== TASK REQUIREMENTS ==
Compute how many lines in the listing below hold the string "this", then state only the result.
________________
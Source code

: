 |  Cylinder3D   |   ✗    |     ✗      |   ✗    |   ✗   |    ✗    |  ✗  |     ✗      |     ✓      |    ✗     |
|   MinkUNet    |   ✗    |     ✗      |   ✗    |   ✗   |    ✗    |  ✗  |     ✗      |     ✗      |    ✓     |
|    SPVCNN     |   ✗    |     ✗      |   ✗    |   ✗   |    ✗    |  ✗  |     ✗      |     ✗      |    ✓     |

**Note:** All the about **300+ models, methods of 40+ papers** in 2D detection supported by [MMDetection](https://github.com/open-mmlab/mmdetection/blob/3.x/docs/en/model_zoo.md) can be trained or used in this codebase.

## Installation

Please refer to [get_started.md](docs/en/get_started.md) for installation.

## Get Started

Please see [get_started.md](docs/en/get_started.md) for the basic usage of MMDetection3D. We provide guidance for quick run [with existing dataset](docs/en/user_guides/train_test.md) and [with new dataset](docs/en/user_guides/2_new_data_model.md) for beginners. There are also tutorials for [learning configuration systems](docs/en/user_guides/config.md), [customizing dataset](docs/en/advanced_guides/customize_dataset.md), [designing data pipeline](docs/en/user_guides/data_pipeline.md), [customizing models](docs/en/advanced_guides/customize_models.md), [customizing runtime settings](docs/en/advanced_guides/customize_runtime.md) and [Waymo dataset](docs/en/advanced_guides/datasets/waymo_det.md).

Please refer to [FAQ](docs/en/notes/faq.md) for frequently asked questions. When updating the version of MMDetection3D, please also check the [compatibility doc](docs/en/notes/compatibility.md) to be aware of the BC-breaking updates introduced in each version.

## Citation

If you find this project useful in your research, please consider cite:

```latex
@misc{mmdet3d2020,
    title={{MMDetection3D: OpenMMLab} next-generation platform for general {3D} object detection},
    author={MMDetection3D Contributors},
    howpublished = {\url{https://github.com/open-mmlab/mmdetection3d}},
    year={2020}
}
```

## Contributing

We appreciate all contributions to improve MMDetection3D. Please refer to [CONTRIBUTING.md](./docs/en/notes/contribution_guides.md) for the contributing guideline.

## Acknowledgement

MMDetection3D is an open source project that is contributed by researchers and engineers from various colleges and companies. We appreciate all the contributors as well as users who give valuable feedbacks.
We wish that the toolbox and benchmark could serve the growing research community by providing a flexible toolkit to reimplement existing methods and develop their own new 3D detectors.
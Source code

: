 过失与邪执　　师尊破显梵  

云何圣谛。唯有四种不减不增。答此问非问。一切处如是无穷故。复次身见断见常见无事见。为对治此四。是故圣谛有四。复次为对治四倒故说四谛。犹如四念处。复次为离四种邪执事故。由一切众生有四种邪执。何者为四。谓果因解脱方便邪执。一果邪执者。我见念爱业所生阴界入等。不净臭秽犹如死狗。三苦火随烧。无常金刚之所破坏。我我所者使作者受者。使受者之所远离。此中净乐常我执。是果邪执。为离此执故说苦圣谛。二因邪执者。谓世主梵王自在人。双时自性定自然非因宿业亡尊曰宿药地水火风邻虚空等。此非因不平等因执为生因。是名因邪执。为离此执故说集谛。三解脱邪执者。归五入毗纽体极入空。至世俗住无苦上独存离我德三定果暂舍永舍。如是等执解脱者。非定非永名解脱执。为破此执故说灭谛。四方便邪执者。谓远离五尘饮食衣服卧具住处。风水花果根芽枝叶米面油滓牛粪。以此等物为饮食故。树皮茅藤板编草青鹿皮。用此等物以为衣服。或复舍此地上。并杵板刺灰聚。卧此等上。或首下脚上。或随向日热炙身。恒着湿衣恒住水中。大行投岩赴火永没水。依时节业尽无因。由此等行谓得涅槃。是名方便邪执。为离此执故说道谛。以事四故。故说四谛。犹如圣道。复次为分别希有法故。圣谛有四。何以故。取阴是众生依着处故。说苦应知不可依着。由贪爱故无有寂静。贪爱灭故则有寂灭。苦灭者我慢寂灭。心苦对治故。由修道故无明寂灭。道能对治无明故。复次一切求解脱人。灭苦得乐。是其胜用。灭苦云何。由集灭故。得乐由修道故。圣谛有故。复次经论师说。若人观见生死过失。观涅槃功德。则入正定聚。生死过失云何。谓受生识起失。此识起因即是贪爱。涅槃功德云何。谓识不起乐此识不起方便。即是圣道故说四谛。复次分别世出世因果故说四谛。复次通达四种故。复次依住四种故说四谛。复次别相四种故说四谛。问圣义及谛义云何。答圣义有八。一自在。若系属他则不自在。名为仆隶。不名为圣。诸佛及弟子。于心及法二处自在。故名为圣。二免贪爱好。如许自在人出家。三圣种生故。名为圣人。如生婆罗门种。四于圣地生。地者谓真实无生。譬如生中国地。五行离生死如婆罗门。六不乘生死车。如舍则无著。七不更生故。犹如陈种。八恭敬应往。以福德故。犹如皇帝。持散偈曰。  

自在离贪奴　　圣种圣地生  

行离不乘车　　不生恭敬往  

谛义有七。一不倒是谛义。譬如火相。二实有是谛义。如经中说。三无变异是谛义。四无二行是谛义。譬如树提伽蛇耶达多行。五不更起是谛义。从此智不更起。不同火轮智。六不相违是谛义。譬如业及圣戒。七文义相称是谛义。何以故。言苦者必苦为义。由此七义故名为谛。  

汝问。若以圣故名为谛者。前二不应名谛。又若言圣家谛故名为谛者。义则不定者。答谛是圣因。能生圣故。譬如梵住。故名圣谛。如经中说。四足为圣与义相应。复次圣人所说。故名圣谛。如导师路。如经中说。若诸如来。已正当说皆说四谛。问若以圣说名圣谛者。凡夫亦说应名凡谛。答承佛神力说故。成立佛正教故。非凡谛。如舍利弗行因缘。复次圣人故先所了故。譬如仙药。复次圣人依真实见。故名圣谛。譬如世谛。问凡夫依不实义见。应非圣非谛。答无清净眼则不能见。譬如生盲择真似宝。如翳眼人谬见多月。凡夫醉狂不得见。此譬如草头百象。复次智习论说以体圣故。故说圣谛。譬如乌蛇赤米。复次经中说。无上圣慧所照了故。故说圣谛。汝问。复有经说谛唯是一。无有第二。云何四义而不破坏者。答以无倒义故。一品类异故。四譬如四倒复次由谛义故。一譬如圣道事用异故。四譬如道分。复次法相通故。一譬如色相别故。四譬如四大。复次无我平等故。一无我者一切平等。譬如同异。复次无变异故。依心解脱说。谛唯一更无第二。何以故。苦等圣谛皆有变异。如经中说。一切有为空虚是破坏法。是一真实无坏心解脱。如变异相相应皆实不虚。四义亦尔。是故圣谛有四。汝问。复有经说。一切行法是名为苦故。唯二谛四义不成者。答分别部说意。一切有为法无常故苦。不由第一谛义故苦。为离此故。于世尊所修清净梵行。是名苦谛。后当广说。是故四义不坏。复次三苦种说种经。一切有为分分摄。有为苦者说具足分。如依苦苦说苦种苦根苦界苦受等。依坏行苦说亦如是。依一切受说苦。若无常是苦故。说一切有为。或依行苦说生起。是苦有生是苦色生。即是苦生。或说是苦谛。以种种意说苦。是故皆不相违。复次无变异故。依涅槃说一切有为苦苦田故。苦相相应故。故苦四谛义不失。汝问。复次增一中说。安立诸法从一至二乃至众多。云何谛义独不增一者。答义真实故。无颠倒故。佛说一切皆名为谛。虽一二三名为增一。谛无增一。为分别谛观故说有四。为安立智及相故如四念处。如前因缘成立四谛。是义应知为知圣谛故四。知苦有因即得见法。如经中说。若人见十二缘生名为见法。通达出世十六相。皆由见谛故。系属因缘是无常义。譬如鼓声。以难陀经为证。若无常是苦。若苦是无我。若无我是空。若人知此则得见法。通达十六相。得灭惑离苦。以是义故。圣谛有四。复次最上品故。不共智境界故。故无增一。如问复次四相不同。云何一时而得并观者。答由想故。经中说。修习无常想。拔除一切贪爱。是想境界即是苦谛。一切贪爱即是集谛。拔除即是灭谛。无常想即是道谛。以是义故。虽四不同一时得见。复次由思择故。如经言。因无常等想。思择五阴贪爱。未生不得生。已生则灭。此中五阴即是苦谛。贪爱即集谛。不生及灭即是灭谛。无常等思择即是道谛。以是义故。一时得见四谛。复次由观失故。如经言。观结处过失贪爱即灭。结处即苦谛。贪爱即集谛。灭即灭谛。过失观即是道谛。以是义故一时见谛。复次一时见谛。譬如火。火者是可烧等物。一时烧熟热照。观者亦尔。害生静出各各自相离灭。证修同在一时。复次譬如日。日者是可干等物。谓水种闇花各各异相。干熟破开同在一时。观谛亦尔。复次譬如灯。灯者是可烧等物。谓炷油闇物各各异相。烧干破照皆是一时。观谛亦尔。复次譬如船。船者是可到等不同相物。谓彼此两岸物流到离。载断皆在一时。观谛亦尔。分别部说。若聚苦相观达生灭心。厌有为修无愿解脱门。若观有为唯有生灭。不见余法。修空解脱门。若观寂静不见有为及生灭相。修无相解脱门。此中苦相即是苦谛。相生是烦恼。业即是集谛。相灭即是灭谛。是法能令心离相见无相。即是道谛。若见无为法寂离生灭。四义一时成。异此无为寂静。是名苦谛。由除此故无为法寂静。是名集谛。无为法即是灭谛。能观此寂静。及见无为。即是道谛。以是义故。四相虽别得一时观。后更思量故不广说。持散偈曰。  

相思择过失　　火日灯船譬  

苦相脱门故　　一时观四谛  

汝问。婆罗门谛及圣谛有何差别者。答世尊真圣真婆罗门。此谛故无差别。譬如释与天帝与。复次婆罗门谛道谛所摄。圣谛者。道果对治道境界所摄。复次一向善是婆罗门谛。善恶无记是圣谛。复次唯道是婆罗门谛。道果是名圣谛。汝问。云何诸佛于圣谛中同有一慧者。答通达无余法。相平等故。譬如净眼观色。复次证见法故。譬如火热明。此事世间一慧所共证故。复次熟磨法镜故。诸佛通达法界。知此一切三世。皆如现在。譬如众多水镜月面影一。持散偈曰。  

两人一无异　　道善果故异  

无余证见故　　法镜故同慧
________________
== SOLUTION BELOW ==
2